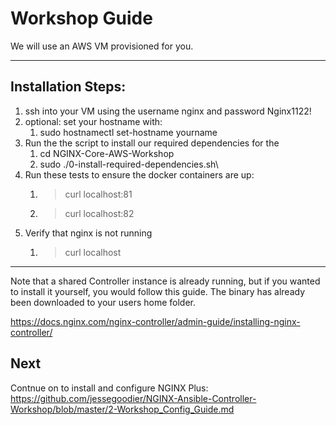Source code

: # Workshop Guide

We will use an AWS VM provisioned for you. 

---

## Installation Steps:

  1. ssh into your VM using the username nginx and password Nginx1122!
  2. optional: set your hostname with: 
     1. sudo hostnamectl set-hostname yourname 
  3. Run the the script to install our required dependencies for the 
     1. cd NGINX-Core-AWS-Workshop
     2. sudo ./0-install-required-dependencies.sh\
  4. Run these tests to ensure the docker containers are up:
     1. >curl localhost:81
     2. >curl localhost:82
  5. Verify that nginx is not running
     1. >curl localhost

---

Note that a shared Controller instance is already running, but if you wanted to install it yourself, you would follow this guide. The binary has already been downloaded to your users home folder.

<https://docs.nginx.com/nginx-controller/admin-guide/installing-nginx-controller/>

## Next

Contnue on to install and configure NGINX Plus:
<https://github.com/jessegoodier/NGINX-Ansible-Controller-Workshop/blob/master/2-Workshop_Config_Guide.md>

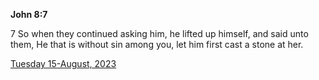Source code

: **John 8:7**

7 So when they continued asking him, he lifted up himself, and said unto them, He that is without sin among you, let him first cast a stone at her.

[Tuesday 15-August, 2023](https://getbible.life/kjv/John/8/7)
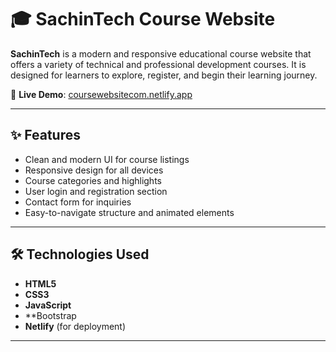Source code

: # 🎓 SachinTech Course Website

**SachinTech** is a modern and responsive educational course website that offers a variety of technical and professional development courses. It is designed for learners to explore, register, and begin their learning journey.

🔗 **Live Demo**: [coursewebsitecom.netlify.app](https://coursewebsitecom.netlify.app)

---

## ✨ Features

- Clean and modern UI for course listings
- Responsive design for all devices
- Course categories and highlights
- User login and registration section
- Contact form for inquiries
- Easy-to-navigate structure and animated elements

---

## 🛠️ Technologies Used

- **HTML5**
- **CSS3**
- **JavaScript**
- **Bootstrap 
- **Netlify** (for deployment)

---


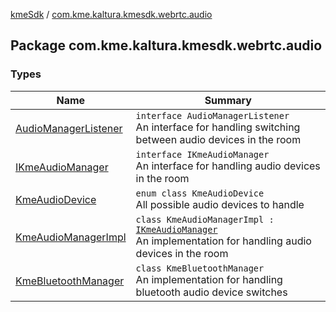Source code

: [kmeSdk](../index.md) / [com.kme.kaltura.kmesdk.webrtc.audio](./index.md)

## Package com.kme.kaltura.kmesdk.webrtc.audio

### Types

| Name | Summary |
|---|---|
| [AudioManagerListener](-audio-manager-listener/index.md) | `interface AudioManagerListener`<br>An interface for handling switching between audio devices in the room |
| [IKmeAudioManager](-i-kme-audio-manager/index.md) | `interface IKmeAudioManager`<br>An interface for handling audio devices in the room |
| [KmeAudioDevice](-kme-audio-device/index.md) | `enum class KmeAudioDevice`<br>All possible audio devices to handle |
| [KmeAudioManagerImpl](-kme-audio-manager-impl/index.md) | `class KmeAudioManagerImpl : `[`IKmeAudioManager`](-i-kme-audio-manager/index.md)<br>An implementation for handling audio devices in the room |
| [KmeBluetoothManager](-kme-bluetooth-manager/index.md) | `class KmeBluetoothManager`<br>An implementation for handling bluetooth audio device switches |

====

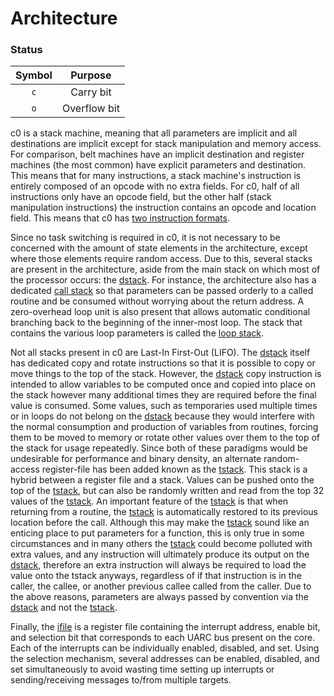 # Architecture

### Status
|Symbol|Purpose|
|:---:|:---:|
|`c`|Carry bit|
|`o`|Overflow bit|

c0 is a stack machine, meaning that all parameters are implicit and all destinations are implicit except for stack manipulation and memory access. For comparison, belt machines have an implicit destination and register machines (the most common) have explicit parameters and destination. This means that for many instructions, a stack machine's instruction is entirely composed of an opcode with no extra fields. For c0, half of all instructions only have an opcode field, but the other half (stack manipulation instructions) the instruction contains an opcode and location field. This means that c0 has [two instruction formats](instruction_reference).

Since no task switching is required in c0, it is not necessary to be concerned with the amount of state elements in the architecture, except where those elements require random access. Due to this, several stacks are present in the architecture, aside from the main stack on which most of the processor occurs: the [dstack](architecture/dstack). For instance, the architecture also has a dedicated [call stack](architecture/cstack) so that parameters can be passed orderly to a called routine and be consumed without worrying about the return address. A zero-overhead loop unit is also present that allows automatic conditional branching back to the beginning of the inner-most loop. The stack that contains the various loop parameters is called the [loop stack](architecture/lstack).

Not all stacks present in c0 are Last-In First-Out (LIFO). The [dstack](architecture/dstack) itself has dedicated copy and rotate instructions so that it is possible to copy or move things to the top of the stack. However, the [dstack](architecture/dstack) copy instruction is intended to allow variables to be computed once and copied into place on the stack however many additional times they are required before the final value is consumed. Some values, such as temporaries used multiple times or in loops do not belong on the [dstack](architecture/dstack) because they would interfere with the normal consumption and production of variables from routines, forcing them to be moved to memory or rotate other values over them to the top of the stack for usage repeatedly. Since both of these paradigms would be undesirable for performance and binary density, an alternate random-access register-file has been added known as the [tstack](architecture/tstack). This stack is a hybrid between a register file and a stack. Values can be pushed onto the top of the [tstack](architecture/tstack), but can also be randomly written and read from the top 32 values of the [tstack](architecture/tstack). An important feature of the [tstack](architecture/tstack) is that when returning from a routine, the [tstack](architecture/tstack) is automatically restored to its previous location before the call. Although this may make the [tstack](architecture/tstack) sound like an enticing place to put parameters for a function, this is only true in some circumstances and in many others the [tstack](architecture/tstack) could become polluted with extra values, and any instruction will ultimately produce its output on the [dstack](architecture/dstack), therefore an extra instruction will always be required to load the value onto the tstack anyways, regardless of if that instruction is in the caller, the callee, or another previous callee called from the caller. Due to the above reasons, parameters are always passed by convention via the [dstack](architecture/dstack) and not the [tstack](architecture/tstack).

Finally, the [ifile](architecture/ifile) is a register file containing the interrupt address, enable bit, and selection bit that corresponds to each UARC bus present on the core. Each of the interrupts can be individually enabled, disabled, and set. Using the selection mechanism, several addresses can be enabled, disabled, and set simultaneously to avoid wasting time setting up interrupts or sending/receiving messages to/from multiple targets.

====

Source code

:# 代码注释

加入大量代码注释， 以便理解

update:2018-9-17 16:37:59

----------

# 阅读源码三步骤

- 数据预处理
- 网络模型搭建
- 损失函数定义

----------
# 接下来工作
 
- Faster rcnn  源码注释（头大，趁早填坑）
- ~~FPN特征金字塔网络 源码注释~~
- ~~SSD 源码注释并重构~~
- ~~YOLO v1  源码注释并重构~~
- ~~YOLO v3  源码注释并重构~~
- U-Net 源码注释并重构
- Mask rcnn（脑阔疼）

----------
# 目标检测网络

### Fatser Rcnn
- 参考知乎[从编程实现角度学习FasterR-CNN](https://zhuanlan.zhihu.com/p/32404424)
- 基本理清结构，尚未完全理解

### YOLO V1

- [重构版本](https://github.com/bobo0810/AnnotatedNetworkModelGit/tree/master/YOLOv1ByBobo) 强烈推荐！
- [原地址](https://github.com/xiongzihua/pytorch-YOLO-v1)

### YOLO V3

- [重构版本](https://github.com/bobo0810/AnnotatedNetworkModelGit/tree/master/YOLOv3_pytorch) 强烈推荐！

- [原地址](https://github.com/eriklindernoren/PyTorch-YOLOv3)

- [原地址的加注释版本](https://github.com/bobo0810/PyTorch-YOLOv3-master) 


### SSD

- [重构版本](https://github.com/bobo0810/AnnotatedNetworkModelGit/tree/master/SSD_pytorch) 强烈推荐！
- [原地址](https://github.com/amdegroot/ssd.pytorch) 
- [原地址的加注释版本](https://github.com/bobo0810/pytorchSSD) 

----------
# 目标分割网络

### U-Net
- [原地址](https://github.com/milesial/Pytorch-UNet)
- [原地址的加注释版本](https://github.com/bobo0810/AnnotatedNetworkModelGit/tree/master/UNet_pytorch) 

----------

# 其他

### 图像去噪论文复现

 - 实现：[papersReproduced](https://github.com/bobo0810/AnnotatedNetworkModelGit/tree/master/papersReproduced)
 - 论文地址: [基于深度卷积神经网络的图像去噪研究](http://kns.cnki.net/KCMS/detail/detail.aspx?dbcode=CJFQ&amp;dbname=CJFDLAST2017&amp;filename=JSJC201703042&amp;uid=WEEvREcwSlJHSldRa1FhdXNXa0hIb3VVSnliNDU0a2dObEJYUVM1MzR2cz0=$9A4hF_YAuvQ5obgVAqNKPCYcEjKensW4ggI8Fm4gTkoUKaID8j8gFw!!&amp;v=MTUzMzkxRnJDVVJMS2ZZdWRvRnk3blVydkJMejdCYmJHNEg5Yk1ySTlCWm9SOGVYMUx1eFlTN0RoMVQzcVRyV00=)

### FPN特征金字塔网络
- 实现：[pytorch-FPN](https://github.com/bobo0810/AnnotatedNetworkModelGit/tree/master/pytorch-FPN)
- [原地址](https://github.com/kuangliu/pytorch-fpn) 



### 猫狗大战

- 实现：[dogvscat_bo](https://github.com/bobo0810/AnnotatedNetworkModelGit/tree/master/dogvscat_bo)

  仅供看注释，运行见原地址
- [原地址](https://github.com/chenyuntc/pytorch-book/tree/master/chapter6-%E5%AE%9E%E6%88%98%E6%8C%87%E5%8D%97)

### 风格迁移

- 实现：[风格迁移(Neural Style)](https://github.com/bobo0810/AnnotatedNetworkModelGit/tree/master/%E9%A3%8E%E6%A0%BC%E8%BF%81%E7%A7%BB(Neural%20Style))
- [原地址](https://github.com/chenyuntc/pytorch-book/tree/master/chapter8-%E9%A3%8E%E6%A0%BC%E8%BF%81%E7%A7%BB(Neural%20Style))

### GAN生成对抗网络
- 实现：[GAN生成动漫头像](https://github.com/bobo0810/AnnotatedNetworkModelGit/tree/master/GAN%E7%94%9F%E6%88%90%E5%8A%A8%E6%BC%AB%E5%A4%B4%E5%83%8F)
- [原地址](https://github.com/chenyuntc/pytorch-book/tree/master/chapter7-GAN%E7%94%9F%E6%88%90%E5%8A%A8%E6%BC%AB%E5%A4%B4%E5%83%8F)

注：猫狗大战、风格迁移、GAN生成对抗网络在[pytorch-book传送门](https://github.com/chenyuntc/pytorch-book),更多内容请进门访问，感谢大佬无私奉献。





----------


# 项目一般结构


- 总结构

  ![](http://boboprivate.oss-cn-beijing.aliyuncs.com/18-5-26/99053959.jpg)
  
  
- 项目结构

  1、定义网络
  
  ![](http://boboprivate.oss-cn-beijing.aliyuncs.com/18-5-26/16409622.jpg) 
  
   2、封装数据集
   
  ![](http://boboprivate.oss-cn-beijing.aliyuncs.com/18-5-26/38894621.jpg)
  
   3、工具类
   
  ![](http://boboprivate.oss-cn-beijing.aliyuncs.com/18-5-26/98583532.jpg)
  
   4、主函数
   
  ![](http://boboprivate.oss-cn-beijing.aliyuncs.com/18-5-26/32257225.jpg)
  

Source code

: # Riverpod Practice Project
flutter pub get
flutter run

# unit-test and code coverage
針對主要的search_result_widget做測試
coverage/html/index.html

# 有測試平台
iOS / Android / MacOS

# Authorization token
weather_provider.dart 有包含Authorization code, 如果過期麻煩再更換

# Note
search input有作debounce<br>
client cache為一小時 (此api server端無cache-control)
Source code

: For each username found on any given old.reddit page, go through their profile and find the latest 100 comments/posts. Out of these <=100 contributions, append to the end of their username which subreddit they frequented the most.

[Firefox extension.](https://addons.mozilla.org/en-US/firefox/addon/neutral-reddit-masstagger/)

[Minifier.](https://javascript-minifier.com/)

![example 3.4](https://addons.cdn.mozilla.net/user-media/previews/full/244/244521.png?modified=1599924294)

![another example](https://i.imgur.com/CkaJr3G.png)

====

PROBLEM STATEMENT: State how many lines in the entries hold the word "their", giving the number alone.

OUTPUT OF THE TASK: 2